Some anesthesiologists reserve CSE analgesia for parous women and parturients with fast labors and a high intensity of pain. It is interesting that Gambling et al.2 showed that nulliparous women had higher pain levels than parous women, a finding that has been reported previously;9,10 thus CSE analgesia should arguably be also used for nulliparous women. Another risk of the CSE technique is the higher incidence of early fetal bradycardia or fetal heart rate abnormalities after the intrathecal dose. While the etiology is not known, much of the existing evidence suggests that the phenomenon and difference are probably real.11,12 Although Gambling et al.2 and other studies have found no difference in other adverse fetal or neonatal outcomes as a result of the fetal bradycardia, these studies were typically not designed to measure these outcomes.
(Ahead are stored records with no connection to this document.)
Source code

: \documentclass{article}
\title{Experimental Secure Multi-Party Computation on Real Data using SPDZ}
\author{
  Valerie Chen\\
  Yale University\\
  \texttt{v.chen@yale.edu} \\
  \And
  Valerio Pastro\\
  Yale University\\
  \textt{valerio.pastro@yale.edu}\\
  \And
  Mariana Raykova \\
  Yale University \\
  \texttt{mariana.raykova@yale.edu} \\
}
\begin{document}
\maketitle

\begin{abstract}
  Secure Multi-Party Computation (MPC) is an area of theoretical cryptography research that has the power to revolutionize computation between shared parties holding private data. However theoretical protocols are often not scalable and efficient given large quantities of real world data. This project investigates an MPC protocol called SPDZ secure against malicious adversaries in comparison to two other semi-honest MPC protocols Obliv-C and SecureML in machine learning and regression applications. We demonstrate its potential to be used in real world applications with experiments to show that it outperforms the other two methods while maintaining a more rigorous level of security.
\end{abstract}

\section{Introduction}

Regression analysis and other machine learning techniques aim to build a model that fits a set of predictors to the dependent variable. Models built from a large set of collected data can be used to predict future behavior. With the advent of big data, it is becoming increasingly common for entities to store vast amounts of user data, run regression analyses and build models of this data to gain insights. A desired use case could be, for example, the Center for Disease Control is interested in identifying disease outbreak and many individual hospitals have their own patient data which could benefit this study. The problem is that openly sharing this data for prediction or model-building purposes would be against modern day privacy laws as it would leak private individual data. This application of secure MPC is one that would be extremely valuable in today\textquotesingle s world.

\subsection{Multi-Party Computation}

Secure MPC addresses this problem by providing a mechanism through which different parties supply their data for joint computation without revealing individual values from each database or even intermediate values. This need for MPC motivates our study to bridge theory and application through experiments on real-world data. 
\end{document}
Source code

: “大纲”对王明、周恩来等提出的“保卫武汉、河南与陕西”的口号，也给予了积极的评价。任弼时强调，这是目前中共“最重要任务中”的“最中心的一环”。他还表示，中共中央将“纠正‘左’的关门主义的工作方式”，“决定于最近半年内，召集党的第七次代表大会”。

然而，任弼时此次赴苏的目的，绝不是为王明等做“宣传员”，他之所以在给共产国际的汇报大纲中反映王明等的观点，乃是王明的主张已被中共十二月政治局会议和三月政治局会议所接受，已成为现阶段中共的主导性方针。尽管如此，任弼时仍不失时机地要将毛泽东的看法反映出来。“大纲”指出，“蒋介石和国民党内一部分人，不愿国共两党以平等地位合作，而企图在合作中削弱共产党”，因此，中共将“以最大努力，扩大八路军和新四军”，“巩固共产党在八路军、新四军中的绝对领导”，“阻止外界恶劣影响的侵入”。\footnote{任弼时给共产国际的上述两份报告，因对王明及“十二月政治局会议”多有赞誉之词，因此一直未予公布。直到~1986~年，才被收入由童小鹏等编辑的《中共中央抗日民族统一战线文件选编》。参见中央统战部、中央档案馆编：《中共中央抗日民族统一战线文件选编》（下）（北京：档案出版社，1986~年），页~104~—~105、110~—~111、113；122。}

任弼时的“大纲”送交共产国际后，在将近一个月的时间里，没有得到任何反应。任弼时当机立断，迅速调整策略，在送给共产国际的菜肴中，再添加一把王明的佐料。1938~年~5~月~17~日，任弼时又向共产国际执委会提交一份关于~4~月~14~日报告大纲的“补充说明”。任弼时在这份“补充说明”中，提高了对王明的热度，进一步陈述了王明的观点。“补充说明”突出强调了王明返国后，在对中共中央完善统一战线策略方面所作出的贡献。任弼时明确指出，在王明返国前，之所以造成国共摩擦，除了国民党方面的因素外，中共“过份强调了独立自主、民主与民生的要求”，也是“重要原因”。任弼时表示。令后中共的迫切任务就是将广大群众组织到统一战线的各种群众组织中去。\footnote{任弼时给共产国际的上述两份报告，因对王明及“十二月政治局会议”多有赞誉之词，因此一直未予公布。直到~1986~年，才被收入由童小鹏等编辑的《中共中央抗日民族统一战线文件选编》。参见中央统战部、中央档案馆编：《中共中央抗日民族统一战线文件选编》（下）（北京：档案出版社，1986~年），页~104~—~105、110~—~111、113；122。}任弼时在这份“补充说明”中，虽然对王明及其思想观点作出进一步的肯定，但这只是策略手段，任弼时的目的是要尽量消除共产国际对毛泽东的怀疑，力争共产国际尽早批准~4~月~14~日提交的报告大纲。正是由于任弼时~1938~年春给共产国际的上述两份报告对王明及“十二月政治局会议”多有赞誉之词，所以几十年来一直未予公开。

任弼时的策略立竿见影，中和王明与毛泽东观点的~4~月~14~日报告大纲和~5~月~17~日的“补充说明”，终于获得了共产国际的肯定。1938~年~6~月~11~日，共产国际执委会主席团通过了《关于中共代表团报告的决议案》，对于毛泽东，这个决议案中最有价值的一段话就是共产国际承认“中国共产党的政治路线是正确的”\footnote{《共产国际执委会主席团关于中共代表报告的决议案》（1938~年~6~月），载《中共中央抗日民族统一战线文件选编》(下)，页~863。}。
As a result, one could argue a more rational reason for not using a CSE technique should be fetal factors, such as the presence of fetal heart rate abnormalities or fetal compromise, rather than other maternal risks for cesarean delivery.
The Gambling et al.2 article does not definitively answer all questions raised in the debate of whether traditional epidural or CSE analgesia is superior for labor analgesia, but the study adds meaningful evidence to the debate by examining the use of the 2 techniques in a private practice setting with experienced anesthesiologists. Importantly, whether an anesthesiologist practices at an academic institution or a private practice hospital, this article challenges us to consider the evidence behind our clinical practices.